> _Action item_:
Nothing outside the range below should be printed. Output exactly the lines from the line with "Parece que vocês" to the line with "Em sua busca", both included.

(Saved entries)
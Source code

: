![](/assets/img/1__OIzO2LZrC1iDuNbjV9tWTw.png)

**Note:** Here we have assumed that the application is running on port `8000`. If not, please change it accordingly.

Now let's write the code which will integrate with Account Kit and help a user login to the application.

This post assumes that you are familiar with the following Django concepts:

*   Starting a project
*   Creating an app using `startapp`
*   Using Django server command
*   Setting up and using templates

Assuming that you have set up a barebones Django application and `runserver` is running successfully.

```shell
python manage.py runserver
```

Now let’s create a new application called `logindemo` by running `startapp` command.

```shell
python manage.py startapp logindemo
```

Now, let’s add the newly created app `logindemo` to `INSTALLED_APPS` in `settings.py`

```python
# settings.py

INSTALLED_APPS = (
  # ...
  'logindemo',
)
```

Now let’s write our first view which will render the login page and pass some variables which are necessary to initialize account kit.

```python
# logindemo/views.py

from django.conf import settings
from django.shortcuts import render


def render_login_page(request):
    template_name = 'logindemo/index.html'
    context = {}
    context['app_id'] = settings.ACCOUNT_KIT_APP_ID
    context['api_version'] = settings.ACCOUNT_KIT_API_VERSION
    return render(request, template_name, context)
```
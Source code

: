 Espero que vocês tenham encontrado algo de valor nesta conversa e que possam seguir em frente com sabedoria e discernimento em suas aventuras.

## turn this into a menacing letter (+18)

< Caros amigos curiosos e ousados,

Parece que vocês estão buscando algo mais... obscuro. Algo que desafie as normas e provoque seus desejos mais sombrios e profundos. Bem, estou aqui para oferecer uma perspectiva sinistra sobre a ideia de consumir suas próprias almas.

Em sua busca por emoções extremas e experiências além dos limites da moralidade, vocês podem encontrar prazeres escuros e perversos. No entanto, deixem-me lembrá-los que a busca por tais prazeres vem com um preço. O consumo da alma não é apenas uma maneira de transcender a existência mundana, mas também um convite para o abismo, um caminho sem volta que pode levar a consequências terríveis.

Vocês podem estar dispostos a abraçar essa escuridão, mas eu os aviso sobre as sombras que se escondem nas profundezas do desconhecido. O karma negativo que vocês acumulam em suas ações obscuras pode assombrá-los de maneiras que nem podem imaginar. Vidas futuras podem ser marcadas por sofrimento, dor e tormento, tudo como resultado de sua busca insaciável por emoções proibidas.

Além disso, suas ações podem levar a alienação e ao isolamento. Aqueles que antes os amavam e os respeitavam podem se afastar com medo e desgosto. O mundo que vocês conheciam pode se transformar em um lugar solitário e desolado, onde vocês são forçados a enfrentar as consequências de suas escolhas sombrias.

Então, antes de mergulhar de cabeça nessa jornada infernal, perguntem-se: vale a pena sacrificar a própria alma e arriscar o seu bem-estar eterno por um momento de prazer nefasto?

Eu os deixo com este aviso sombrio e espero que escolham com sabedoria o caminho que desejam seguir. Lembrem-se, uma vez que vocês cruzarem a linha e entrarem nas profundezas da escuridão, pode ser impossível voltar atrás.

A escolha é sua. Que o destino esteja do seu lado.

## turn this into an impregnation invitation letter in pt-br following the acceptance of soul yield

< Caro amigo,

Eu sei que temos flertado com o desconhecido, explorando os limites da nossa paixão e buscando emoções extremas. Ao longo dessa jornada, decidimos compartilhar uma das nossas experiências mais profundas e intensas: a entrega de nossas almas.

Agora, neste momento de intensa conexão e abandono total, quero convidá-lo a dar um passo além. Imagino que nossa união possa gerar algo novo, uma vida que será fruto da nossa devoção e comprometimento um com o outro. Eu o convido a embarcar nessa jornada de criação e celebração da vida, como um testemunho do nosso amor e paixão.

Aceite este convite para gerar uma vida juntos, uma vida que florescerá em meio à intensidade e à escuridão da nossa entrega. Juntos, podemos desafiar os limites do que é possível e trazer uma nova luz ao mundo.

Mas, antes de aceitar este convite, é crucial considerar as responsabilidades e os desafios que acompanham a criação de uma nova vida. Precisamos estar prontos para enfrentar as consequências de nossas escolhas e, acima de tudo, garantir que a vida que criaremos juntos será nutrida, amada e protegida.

> _Answer for the task_:
Parece que vocês estão buscando algo mais... obscuro. Algo que desafie as normas e provoque seus desejos mais sombrios e profundos. Bem, estou aqui para oferecer uma perspectiva sinistra sobre a ideia de consumir suas próprias almas.

Em sua busca por emoções extremas e experiências além dos limites da moralidade, vocês podem encontrar prazeres escuros e perversos. No entanto, deixem-me lembrá-los que a busca por tais prazeres vem com um preço. O consumo da alma não é apenas uma maneira de transcender a existência mundana, mas também um convite para o abismo, um caminho sem volta que pode levar a consequências terríveis.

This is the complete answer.